- _Problem statement_
Where does the word "processing" occur in the entries below? Copy every line that has it.

[Document images with source code]
----------

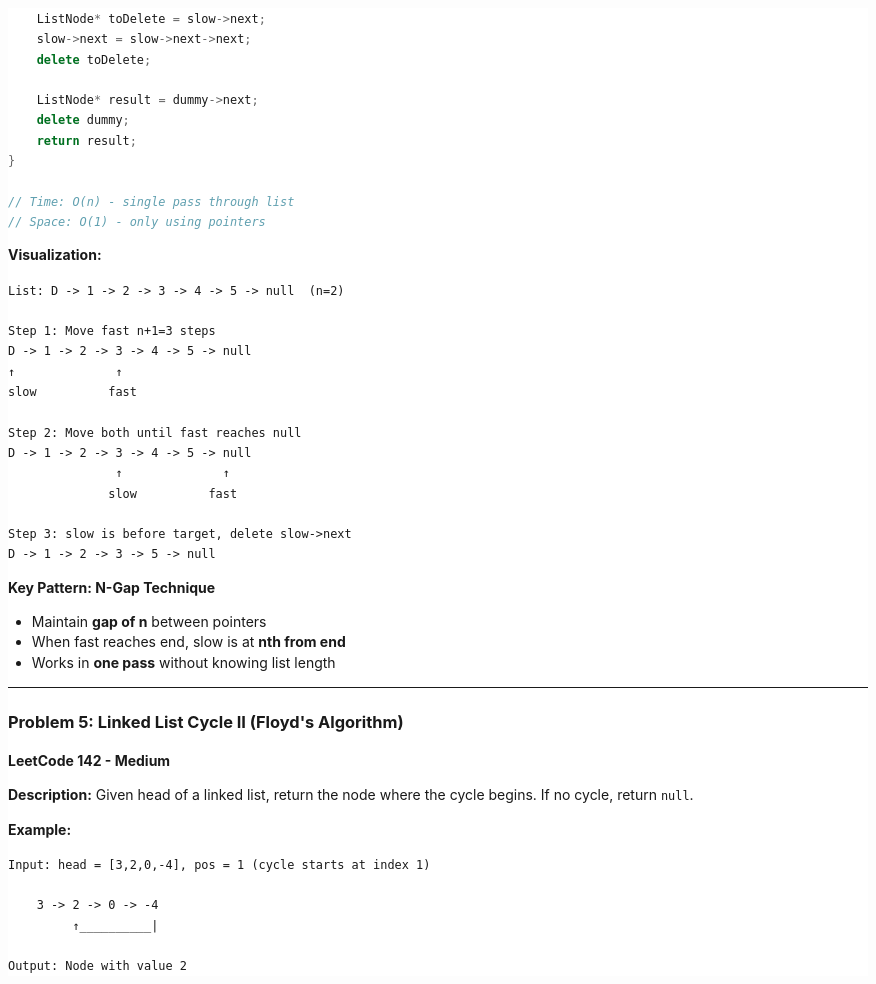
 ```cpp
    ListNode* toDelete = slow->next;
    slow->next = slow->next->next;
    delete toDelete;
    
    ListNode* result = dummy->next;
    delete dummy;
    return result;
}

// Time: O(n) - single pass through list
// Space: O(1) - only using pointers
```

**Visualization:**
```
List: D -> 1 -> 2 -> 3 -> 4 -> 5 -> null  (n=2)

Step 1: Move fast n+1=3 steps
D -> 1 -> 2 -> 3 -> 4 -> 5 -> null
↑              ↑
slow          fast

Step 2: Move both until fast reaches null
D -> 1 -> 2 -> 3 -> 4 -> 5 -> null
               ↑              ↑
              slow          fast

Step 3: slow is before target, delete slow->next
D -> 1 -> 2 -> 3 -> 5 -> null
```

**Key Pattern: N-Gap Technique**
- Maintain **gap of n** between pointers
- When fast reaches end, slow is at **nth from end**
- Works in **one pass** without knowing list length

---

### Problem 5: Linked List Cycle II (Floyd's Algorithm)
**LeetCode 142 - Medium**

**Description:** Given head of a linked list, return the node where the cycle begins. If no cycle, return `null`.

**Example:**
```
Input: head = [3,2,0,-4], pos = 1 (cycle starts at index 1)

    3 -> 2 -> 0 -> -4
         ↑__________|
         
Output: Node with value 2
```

----------

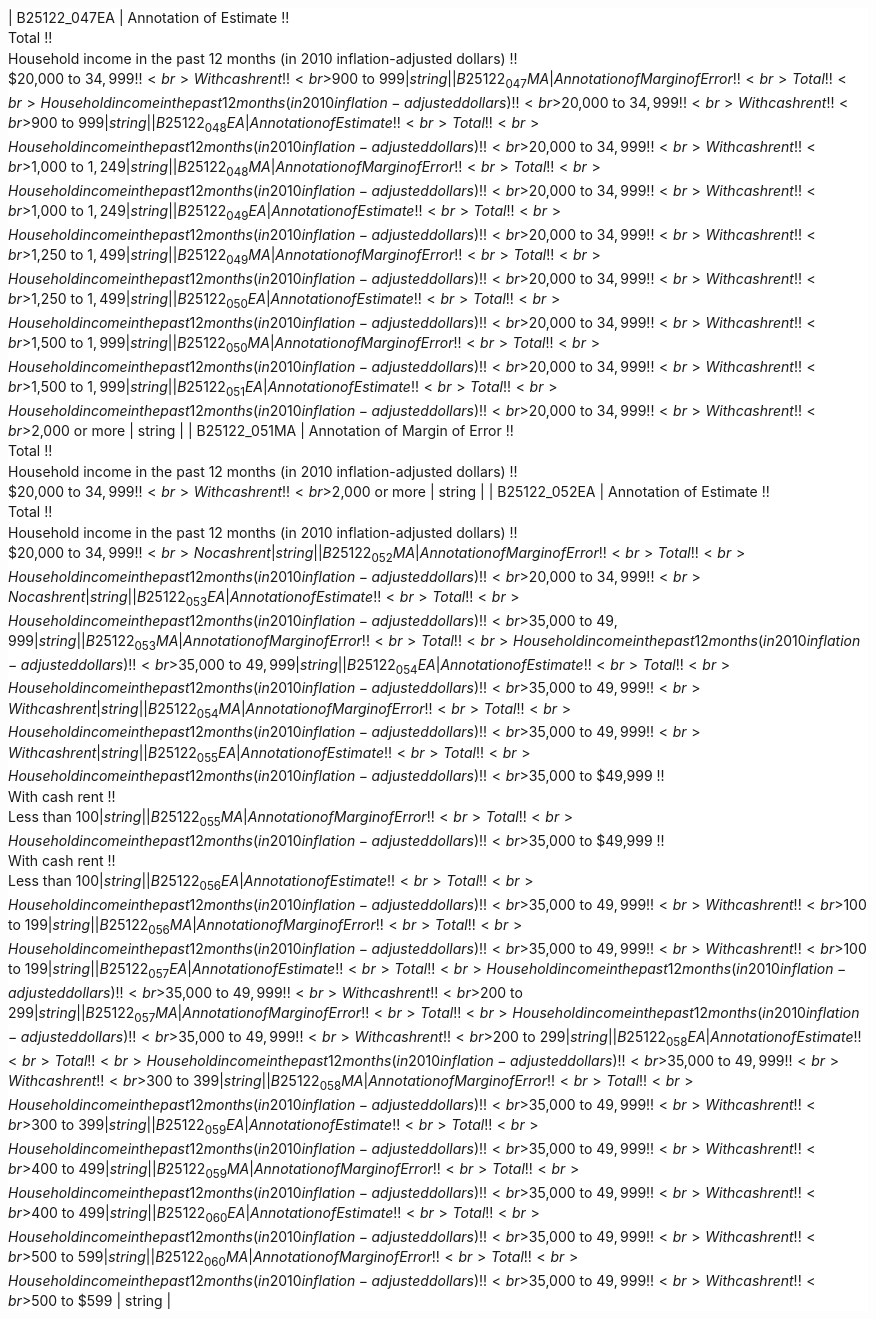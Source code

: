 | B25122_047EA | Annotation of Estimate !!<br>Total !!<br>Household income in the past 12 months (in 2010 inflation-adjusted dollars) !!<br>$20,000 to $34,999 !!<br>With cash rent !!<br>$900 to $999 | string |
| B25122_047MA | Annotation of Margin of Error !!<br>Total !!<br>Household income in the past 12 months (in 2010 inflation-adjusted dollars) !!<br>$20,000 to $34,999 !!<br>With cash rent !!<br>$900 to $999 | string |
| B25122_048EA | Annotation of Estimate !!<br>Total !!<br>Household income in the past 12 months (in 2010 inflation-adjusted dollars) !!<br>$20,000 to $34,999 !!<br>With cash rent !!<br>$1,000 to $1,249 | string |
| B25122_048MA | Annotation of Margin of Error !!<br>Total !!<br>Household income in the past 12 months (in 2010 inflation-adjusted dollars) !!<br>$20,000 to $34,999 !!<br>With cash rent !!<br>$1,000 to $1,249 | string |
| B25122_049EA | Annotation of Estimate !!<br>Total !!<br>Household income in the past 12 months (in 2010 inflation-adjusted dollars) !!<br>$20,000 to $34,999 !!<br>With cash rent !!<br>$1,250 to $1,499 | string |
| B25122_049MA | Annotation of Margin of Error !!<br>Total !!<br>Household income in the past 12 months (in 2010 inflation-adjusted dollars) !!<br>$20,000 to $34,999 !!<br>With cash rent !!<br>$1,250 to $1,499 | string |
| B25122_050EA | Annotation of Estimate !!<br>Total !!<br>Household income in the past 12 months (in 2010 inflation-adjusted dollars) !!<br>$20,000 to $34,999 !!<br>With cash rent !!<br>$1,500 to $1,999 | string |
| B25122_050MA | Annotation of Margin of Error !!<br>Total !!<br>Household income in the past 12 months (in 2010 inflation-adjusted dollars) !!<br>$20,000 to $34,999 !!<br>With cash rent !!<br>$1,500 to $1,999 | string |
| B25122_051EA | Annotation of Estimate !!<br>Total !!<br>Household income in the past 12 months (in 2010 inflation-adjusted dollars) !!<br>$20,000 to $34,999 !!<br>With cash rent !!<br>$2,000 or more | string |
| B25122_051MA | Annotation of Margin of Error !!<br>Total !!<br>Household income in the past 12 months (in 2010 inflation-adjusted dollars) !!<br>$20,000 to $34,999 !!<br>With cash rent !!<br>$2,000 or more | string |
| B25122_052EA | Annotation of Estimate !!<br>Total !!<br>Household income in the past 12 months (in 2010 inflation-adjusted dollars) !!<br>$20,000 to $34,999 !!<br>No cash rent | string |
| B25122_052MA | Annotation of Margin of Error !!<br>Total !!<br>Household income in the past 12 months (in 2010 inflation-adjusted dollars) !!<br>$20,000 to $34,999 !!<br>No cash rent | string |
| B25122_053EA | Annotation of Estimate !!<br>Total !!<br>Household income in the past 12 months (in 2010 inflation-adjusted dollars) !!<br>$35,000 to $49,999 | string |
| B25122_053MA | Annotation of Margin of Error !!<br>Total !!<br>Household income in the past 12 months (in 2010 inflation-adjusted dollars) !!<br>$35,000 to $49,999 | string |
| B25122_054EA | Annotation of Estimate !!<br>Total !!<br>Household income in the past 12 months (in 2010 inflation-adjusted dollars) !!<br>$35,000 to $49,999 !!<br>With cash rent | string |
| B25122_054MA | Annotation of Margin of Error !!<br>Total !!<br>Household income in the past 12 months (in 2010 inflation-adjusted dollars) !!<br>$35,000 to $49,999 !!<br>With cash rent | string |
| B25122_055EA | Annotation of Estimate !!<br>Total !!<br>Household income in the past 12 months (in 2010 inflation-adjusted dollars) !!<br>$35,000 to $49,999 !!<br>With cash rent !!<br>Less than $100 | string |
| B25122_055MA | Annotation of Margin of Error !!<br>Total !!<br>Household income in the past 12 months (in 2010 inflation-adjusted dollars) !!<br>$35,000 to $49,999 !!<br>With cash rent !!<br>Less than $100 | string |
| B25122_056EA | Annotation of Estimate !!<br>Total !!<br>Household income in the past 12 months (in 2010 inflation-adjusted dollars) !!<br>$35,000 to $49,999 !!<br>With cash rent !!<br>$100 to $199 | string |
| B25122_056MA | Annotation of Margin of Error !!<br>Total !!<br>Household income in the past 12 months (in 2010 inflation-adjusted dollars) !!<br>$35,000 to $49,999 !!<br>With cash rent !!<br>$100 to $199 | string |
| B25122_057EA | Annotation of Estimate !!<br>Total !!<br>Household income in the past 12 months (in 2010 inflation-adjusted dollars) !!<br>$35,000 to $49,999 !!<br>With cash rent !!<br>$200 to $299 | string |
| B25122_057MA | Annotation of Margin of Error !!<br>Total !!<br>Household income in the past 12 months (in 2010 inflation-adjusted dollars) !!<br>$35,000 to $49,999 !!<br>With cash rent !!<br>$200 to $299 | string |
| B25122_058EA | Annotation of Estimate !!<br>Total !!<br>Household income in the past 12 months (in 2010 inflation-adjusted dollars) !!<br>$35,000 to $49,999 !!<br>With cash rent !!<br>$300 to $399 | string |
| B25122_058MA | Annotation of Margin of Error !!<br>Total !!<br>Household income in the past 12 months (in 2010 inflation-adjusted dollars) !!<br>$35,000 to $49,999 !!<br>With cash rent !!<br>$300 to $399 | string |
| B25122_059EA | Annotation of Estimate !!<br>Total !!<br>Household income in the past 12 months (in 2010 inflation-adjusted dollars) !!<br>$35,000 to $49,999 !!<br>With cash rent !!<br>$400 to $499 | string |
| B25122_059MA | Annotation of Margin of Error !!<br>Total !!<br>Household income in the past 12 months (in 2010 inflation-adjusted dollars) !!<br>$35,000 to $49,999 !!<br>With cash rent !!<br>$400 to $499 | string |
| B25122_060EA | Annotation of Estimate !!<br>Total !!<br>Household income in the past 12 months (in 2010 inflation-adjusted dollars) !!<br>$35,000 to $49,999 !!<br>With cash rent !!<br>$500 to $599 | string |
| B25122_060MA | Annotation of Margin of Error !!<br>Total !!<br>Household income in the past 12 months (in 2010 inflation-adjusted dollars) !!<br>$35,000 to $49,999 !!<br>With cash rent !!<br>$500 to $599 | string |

----------

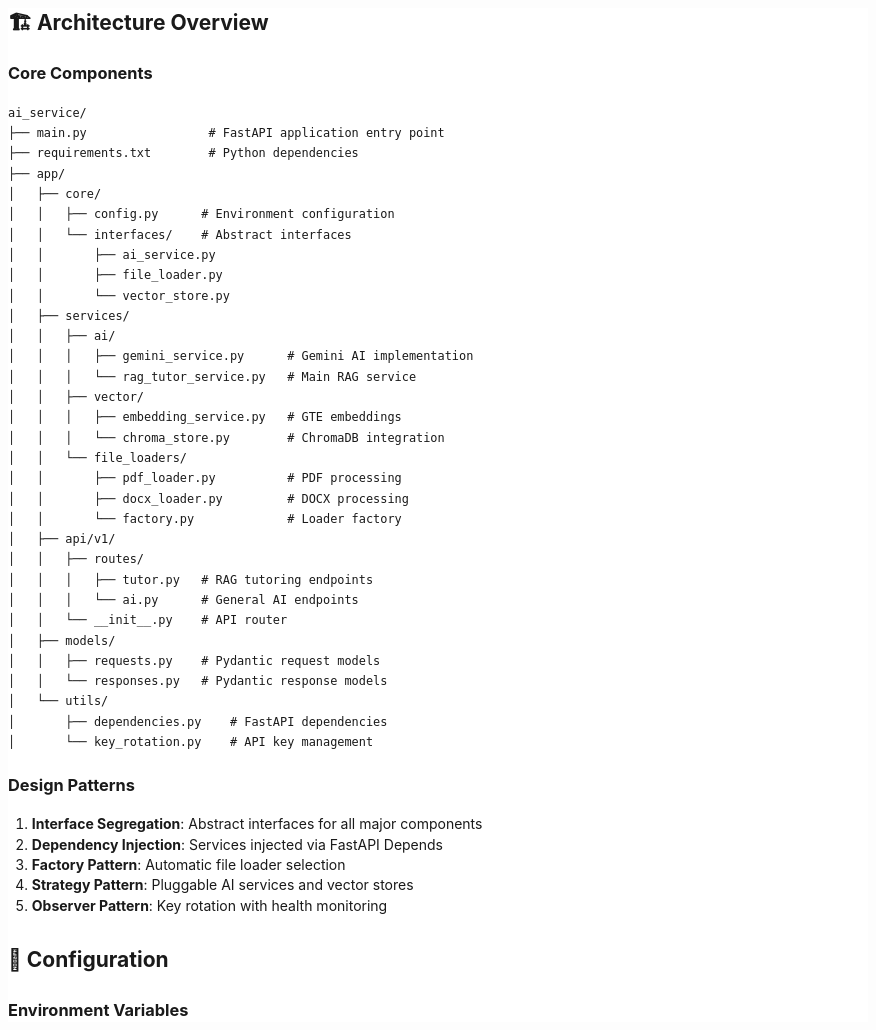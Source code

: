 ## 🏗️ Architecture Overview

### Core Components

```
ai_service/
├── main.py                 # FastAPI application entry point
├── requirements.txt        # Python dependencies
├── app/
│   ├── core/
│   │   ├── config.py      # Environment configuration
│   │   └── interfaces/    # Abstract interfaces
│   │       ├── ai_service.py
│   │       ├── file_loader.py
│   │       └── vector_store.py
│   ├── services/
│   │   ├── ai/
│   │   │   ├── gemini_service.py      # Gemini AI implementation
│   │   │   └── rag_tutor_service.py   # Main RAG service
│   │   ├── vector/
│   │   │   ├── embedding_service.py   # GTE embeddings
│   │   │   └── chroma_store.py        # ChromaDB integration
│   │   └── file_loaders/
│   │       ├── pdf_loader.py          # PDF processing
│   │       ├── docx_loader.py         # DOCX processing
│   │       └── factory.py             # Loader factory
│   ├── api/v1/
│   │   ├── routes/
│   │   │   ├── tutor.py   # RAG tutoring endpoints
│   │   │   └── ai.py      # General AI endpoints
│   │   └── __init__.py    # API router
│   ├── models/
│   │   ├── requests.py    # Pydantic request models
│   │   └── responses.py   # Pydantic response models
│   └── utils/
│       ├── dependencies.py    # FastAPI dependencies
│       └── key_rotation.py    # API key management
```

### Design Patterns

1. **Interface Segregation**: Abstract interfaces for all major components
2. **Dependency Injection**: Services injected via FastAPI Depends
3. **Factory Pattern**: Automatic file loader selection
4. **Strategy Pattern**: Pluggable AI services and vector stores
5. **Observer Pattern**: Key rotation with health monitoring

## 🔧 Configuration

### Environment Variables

----------

- _Answer below_
│   │       ├── pdf_loader.py          # PDF processing
│   │       ├── docx_loader.py         # DOCX processing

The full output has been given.